2

I've been using the ConjugateGradient solver in Eigen 3.2 and decided to try upgrading to Eigen 3.3.3 with the hope of benefiting from the new multi-threading features.

Sadly, the solver seems slower (~10%) when I enable -fopenmp with GCC 4.8.4. Looking at xosview, I see that all 8 cpus are being used, yet performance is slower...

After some testing, I discovered that if I disable compiler optimization (use -O0 instead of -O3), then -fopenmp does speed up the solver by ~50%.

Of course, it's not really worth disabling optimization just to benefit from multi-threading, since that would be even slower overall.

Following advice from https://stackoverflow.com/a/42135567/7974125, I am storing the full sparse matrix and passing Lower|Upper as the UpLo parameter.

I've also tried each of the 3 preconditioners and also tried using RowMajor matrices, to no avail.

Is there anything else to try to get the full benefits of both multi-threading and compiler optimization?

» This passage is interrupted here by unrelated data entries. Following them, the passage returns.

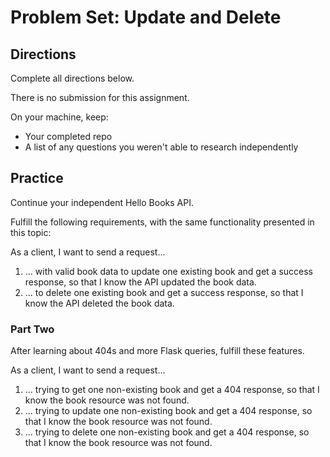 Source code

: # Problem Set: Update and Delete

## Directions

Complete all directions below.

There is no submission for this assignment.

On your machine, keep:

- Your completed repo
- A list of any questions you weren't able to research independently

## Practice

Continue your independent Hello Books API.

Fulfill the following requirements, with the same functionality presented in this topic:

As a client, I want to send a request...

1. ... with valid book data to update one existing book and get a success response, so that I know the API updated the book data.
1. ... to delete one existing book and get a success response, so that I know the API deleted the book data.

### Part Two

After learning about 404s and more Flask queries, fulfill these features.

As a client, I want to send a request...

1. ... trying to get one non-existing book and get a 404 response, so that I know the book resource was not found.
1. ... trying to update one non-existing book and get a 404 response, so that I know the book resource was not found.
1. ... trying to delete one non-existing book and get a 404 response, so that I know the book resource was not found.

I cannot post my actual code, but this is a quick test using the Laplacian example from Eigen's documentation, except for some changes to use ConjugateGradient instead of SimplicialCholesky. (Both of these solvers work with SPD matrices.)

#include <Eigen/Sparse>
#include <bench/BenchTimer.h>
#include <iostream>
#include <vector>

using namespace Eigen;
using namespace std;

// Use RowMajor to make use of multi-threading
typedef SparseMatrix<double, RowMajor> SpMat;
typedef Triplet<double> T;

// Assemble sparse matrix from
// https://eigen.tuxfamily.org/dox/TutorialSparse_example_details.html
void insertCoefficient(int id, int i, int j, double w, vector<T>& coeffs,
                       VectorXd& b, const VectorXd& boundary)
{
  int n = int(boundary.size());
  int id1 = i+j*n;
        if(i==-1 || i==n) b(id) -= w * boundary(j); // constrained coefficient
  else  if(j==-1 || j==n) b(id) -= w * boundary(i); // constrained coefficient
  else  coeffs.push_back(T(id,id1,w));              // unknown coefficient
}

void buildProblem(vector<T>& coefficients, VectorXd& b, int n)
{
  b.setZero();
  ArrayXd boundary = ArrayXd::LinSpaced(n, 0,M_PI).sin().pow(2);
  for(int j=0; j<n; ++j)
  {
    for(int i=0; i<n; ++i)
    {
      int id = i+j*n;
      insertCoefficient(id, i-1,j, -1, coefficients, b, boundary);
      insertCoefficient(id, i+1,j, -1, coefficients, b, boundary);
      insertCoefficient(id, i,j-1, -1, coefficients, b, boundary);
      insertCoefficient(id, i,j+1, -1, coefficients, b, boundary);
      insertCoefficient(id, i,j,    4, coefficients, b, boundary);
    }
  }
}

int main()
{
  int n = 300;  // size of the image
  int m = n*n;  // number of unknowns (=number of pixels)
  // Assembly:
  vector<T> coefficients;          // list of non-zeros coefficients
  VectorXd b(m);                   // the right hand side-vector resulting from the constraints
  buildProblem(coefficients, b, n);
  SpMat A(m,m);
  A.setFromTriplets(coefficients.begin(), coefficients.end());
  // Solving:
  // Use ConjugateGradient with Lower|Upper as the UpLo template parameter to make use of multi-threading
  BenchTimer t;
  t.reset(); t.start();
  ConjugateGradient<SpMat, Lower|Upper> solver(A);
  VectorXd x = solver.solve(b);         // use the factorization to solve for the given right hand side
  t.stop();
  cout << "Real time: " << t.value(1) << endl; // 0=CPU_TIMER, 1=REAL_TIMER
  return 0;
}

Resulting output:

// No optimization, without OpenMP
g++ cg.cpp -O0 -I./eigen -o cg
./cg
Real time: 23.9473

// No optimization, with OpenMP
g++ cg.cpp -O0 -I./eigen -fopenmp -o cg
./cg
Real time: 17.6621

// -O3 optimization, without OpenMP
g++ cg.cpp -O3 -I./eigen -o cg
./cg
Real time: 0.924272

// -O3 optimization, with OpenMP
g++ cg.cpp -O3 -I./eigen -fopenmp -o cg
./cg
Real time: 1.04809
Community
  • 1
  • 1
Leon
  • 21
  • 5
  • 2
    You have to try with openmp for different threads count using omp_set_num_threads to 4. maybe the memory is your bottle neck. starting 8 threads they would fight for accessing the memory and would reduce the performance. – Mahmoud Fayez May 06 '17 at 20:27

1 Answers1

2

Your problem is too small to expect any benefits from multi-threading. Sparse matrices are expected to at least one order of magnitude larger. Eigen's code should be adjusted to reduce the number of threads in this case.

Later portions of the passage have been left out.